Raw data below:

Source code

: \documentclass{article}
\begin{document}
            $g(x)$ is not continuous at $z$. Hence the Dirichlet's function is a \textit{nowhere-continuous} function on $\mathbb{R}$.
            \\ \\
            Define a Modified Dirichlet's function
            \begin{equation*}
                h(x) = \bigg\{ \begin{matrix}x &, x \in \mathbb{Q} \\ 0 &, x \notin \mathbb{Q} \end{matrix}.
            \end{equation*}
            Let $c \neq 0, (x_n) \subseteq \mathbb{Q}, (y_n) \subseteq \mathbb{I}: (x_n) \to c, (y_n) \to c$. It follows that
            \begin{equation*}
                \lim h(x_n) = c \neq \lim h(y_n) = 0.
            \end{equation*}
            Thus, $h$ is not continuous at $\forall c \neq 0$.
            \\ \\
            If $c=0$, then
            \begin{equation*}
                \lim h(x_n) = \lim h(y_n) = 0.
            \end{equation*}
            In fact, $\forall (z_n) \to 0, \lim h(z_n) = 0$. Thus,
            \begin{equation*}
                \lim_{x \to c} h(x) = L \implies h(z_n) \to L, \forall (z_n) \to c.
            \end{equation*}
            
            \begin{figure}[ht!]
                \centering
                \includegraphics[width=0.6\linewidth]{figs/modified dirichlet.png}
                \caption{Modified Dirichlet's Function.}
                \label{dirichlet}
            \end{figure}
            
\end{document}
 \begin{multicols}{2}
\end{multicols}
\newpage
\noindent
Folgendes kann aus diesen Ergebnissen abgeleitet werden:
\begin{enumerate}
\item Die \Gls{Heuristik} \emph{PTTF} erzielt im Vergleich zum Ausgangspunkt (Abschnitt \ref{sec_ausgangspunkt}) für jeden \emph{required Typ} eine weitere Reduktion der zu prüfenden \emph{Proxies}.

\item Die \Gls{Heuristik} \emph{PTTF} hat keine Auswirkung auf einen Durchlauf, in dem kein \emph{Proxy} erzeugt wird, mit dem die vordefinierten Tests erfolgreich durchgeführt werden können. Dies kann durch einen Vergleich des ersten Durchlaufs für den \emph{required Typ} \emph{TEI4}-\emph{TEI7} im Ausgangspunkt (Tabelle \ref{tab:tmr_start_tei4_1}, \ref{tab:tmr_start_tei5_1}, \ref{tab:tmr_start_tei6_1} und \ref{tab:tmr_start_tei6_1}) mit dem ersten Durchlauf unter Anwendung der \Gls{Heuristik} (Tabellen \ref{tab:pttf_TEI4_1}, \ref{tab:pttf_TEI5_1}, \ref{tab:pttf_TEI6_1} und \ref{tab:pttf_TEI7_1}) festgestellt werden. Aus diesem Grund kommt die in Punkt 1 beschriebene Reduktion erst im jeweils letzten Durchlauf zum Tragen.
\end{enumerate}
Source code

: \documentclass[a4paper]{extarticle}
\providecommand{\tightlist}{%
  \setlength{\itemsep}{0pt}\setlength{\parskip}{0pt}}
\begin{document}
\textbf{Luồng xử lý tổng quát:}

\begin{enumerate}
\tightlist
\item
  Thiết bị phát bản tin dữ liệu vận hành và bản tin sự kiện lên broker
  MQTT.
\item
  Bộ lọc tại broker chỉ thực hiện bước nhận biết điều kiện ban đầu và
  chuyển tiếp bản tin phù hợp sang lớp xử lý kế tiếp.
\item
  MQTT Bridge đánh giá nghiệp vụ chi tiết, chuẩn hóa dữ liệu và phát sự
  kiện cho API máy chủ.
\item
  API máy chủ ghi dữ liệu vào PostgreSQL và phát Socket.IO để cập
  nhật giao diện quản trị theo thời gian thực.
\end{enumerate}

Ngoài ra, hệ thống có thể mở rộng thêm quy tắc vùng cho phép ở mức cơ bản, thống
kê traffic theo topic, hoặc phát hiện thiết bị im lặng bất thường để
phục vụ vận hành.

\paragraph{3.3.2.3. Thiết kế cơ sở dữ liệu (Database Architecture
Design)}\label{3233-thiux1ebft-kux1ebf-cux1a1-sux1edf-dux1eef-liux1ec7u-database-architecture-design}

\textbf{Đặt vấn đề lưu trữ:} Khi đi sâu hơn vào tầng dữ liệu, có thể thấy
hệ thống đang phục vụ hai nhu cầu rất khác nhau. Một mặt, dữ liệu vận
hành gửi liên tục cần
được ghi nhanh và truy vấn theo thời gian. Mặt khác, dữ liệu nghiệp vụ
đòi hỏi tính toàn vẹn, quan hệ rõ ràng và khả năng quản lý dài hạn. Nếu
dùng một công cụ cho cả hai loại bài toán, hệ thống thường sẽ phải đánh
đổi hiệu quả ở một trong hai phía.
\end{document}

End of Raw data.

Required work. Would you copy every line of the entries in which "PTTF" appears?

Output below.
\item Die \Gls{Heuristik} \emph{PTTF} erzielt im Vergleich zum Ausgangspunkt (Abschnitt \ref{sec_ausgangspunkt}) für jeden \emph{required Typ} eine weitere Reduktion der zu prüfenden \emph{Proxies}.
\item Die \Gls{Heuristik} \emph{PTTF} hat keine Auswirkung auf einen Durchlauf, in dem kein \emph{Proxy} erzeugt wird, mit dem die vordefinierten Tests erfolgreich durchgeführt werden können. Dies kann durch einen Vergleich des ersten Durchlaufs für den \emph{required Typ} \emph{TEI4}-\emph{TEI7} im Ausgangspunkt (Tabelle \ref{tab:tmr_start_tei4_1}, \ref{tab:tmr_start_tei5_1}, \ref{tab:tmr_start_tei6_1} und \ref{tab:tmr_start_tei6_1}) mit dem ersten Durchlauf unter Anwendung der \Gls{Heuristik} (Tabellen \ref{tab:pttf_TEI4_1}, \ref{tab:pttf_TEI5_1}, \ref{tab:pttf_TEI6_1} und \ref{tab:pttf_TEI7_1}) festgestellt werden. Aus diesem Grund kommt die in Punkt 1 beschriebene Reduktion erst im jeweils letzten Durchlauf zum Tragen.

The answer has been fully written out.